Après 25 minutes d’attente, TRUST est enfin apparu sur scène : la scène est surmontée de l’étoile rouge révolutionnaire et le texte – évocateur – “soulagez-vous dans les urnes” est projeté au fond. L’ambiance est là, le public est chaud comme les braises. J’en profite pour me caler comme il faut à environ 10 mètres de la scène, entre deux grands secs. La rythmique du “Mitard” retentit alors, permettant à tous les membres du groupe de s’installer. On découvre alors un DJ au dessus du batteur qui distille quelques scratchs à certains moments. C’est assez léger donc ça passe bien. S’ensuivent “Le palace” et “Au nom de la race” : le public connaît les paroles sur le bout des lèvres, c’est un vrai plaisir qui va crescendo. Les cordes vocales commencent à chauffer, doucement mais sûrement. Bernie, habillé en pirate des temps moderne (bandana sur la tête, jeans coupé aux genoux) interrompt alors le concert pour ses quelques saillies habituelles : “vous connaissez la bonne nouvelle ? Pinochet est mort !!! Il en aura fallu du temps mais il est enfin parti. Qu’il rôtisse en enfer !!!”. Acquiescement massif du public.

Nono arbore un t-shirt hi-tech avec texte électronique rouge défilant. Très sympa. Une petite poussée du pogo en formation m’a permis de gagner 5 mètres. Je me suis donc placé près de deux punk-rocker anarchistes dont un sur le retour mais à qui on a pas envie de chercher des noises. Du coup le pogo s’est arrêté sur mon épaule droite sur laquelle se sont explosés deux ou trois personnes avant qu’elles comprennent que me faire bouger serait assez complexe. Bon angle de vision, pas gêné par les autres, parfait pour la suite ! Bernie dédicace “On lèche, on lâche, on lynche” à Dominique Voynet qui a utilisé l’expression dans une récente interview et fustige Sarkozy avec “Sarkoland”, brûlot à l’encontre du “nain au regard de tueur”. Le public ayant repris le refrain, le DJ en profite pour le sampler et le diffuser lors du solo/break. Ingénieux !
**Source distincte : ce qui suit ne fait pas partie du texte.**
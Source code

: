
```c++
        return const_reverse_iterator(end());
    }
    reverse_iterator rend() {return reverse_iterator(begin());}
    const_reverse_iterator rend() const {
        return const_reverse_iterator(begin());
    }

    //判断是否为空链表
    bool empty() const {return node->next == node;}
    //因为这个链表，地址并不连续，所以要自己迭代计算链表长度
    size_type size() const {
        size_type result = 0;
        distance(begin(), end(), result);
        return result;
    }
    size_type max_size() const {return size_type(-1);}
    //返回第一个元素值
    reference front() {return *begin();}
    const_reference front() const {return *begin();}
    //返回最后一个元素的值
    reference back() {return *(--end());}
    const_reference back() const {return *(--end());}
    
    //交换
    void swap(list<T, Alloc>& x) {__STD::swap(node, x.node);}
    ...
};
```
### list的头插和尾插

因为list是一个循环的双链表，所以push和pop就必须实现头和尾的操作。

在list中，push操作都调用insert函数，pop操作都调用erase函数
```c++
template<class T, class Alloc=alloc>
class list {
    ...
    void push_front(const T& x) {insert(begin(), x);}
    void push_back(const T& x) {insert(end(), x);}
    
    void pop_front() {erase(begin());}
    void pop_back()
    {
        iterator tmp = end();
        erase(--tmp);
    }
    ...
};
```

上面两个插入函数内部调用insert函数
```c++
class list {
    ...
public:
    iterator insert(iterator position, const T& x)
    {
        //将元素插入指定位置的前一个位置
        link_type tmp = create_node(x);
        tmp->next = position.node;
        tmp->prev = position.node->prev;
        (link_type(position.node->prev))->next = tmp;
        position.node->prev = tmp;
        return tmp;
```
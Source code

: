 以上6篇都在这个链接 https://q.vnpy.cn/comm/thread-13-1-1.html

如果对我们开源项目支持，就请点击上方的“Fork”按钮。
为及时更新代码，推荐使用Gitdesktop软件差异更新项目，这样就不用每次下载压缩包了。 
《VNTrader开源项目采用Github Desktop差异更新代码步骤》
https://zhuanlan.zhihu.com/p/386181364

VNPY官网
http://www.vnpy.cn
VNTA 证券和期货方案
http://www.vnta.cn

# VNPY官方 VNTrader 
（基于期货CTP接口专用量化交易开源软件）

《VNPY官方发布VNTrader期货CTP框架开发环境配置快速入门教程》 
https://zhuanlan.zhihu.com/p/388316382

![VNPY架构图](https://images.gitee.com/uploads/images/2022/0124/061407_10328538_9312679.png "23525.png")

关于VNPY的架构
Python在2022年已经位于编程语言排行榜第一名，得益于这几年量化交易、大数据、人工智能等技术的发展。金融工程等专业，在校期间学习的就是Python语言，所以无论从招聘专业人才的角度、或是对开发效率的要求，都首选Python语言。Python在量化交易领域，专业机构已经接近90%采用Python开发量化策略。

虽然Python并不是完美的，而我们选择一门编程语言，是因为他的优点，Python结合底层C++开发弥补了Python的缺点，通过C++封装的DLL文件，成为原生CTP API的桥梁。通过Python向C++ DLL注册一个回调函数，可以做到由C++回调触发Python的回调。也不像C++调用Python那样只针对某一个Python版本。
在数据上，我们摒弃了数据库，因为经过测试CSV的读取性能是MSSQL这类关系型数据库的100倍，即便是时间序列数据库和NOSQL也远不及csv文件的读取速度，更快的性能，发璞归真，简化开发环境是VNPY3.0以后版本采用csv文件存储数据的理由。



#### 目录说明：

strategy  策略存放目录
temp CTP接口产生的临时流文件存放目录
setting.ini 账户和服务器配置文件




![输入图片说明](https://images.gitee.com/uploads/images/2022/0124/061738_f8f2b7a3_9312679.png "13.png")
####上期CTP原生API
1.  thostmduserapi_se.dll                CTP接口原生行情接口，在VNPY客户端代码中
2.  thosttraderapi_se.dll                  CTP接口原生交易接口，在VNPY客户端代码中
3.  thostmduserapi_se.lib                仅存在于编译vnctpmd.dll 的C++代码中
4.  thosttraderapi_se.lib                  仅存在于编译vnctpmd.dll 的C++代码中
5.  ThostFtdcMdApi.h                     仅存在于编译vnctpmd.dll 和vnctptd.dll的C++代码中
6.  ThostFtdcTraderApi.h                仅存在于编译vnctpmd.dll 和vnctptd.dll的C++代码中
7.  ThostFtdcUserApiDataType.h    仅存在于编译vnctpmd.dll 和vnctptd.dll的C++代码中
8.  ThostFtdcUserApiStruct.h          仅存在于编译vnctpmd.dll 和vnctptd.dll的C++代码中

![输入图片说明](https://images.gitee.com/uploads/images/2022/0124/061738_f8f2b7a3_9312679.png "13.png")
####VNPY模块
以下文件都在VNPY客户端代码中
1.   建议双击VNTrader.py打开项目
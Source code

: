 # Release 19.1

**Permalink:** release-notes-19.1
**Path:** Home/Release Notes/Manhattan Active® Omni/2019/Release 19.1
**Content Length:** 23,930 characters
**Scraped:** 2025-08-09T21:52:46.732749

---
. “Saumur”, “Préfabriqués”, “Surveille ton look”, “Police-Milice” au mégaphone… tout s’enchaîne ! Nono est au top et nous régale de ses licks et solos et Bernie est en pleine forme. Sa voix est plus puissante que jamais et n’aura jamais faibli pendant le concert, chose qui se voit souvent avec Brian Johnson (AC/DC). “Tous ces visages” est entonné à l’acoustique et le concert se termine sur “L’élite” où Nono et Vivi mettent littéralement le feu. Bras levés, visages empreints de sueur tournés vers la scène, le public est sous le charme comme un seul homme.

Anti-socialLe rappel est incroyable : “Tout ce qui est bon est mal”, “La mort rôde” et “Antisocial”, l’hymne de toute une génération dont pas mal de représentants se trouvaient dans la salle. Le public a littéralement explosé sur ce final grandiose : Bernie, Nono et le reste du groupe se sont véritablement lâchés en prenant un plaisir indéniable. Le batteur m’a bluffé par sa prestation : c’était sec, bien tranchant et lourd de promesses finalement tenues. Lumières et effets scéniques impeccables, groupe au top, cela restera un concert inoubliable, qui remet de l’ordre dans le Top 3 de mes concerts préférés : nous avons donc désormais Led Zeppelin (Page & Plant), AC/DC et TRUST.